The results, Dr. Weingart said, do not show that physicians are recklessly ignoring warnings. Rather, too many of the electronic alerts are irrelevant to the clinical circumstances doctors face and the patients they treat.
"Given the high override rate of all alerts, it appears that the utility of electronic medication alerts in outpatient practice is grossly inadequate," the study said.
A Nov. 24, 2003, study Dr. Weingart published in the same journal found that one-third of all alerts lacked "adequate scientific basis or were not clinically useful." Override rates are similar in hospitals.
The challenge of preventing medical errors is daunting. One-quarter of adult outpatients prescribed medicine experience an adverse event within three months, according to an April 17, 2003, New England Journal of Medicine study. And a July 2006 Institute of Medicine report estimated that medication errors harm 1.5 million patients annually, with 7,000 deaths. The IOM said electronic prescribing, especially clinical decision support, is central to reducing the toll of drug errors.
Based on that premise, the Centers for Medicare & Medicaid Services in January began offering a 2% bonus to doctors who prescribe electronically under Medicare Part D. The bonuses drop to 1% in 2011 and to half a percent in 2013, then they stop. The American Medical Association has said a Medicare e-prescribing mandate should only take effect two years after CMS has finalized e-prescribing standards for physicians.
Health information technology got a $19 billion boost from the stimulus package President Obama signed into law in February. Most of the money will go to help hospitals, doctors and other health professionals leave pen and paper behind.
Between 5% and 20% of physicians prescribe electronically. Estimates vary based on the survey and how e-prescribing is defined. For example, many experts do not consider systems that fax orders to the pharmacy to be true e-prescribing.

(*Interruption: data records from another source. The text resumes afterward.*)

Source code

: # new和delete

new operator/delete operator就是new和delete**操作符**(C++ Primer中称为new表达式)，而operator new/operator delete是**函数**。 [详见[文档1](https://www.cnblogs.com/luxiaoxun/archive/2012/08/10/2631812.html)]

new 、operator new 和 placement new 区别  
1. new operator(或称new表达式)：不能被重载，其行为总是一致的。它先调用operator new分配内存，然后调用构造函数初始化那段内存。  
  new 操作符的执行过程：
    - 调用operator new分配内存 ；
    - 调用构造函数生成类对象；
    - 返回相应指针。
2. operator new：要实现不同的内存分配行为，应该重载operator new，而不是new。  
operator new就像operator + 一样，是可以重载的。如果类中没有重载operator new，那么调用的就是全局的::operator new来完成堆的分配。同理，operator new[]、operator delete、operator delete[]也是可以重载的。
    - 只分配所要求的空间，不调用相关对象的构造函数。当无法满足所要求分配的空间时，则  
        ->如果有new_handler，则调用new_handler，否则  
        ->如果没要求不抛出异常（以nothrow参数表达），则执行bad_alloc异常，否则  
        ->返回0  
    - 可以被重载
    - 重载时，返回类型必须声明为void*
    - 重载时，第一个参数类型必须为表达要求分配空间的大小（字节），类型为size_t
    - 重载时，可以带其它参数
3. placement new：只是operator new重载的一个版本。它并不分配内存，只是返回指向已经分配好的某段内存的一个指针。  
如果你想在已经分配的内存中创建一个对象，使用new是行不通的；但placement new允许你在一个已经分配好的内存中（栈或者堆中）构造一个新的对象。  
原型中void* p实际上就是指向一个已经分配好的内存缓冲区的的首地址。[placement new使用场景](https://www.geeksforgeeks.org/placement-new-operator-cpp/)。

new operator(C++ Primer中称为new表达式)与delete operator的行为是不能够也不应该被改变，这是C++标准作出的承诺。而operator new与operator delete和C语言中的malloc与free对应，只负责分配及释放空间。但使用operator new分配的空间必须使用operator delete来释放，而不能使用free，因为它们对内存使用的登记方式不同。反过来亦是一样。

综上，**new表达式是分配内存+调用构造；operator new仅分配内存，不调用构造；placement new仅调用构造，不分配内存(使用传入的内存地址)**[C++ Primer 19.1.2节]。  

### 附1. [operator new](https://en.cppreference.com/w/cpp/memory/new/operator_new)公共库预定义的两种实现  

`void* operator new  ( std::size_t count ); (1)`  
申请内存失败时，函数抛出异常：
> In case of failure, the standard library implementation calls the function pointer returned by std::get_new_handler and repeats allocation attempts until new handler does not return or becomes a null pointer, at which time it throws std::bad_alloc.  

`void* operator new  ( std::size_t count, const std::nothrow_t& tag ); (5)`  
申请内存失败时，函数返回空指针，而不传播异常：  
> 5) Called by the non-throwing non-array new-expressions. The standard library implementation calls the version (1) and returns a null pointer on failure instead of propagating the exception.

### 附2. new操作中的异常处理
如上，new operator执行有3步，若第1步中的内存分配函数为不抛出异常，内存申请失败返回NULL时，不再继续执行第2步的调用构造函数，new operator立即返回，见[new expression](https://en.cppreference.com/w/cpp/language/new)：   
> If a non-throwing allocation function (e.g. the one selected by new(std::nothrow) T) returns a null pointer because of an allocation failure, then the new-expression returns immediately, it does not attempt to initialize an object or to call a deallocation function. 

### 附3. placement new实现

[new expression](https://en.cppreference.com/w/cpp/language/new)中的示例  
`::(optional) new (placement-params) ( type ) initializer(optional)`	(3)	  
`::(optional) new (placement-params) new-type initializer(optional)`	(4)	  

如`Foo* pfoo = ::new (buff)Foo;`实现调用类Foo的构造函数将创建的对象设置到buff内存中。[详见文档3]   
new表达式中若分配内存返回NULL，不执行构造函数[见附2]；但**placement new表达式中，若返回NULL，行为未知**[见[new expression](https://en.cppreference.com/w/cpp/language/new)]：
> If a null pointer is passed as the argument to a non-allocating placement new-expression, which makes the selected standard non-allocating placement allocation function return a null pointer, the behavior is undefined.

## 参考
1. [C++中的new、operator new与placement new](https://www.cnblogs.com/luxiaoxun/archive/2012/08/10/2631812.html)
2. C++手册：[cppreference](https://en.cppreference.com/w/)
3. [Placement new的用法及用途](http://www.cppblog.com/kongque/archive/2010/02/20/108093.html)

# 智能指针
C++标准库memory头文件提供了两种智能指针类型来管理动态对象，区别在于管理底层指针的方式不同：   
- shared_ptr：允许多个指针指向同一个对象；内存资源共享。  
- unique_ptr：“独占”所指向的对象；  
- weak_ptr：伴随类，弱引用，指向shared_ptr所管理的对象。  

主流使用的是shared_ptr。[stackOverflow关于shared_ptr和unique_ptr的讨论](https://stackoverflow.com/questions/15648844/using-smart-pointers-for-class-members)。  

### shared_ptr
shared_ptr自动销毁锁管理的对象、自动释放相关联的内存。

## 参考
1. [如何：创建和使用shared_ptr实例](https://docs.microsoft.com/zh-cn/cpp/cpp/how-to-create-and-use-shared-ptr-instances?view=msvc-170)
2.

About 30,000 physicians and other health professionals use the Web-based system offered free by Chicago-based software firm Allscripts as part of its National ePrescribing Patient Safety Initiative. That number is growing by 30% per month, Allscripts executives said.
Dr. Weingart said he and his co-authors are "bullish on electronic systems and e-prescribing," but noted that the evidence for e-prescribing's safety impact in ambulatory care is limited so far. And then there is the question of cost.
"If doctors are overriding 90% of alerts, of the 10% they're accepting, what's the chance that those led to improvement in care and in turn prevented health care utilization to save money?" Dr. Weingart said. "Is the juice worth the squeeze? I think safety should always trump convenience, but the question is, what's the magnitude of the benefit we're getting?"
Combating "alert fatigue"
Experts said the new findings show that too many e-prescribing systems fire off a bevy of warnings.
"Many organizations, especially in the inpatient setting, have turned off clinical decision support for theirprescribers. So many alerts come through that people automaticallybypass them," said Stuart Levine, PharmD, an informatics specialist with the Horsham, Pa.-based Institute for Safe Medication Practices. "Having too many alerts is like having no alerts at all."
Levine said that e-prescribing still helps protect patients because it can prevent errors such as handwriting mix-ups and dosage miscalculations.
Steven E. Waldren, MD, director of the American Academy of Family Physicians' Center for Health Information Technology, said physicians may be able to end irrelevant alerts. Some programs can be customized to show only the highest-severity alerts. Also, it is possible to review which drug interactions doctors ignore, and have those suppressed.
Ross Koppel, PhD, at the University of Pennsylvania School of Medicine's Center for Clinical Epidemiology and Biostatistics, is principal investigator of a study of hospital-workplace culture and medication errors. Koppel and other experts said that medical liability fears may discourage e-prescribing software makers from cutting back on the number of safety alerts.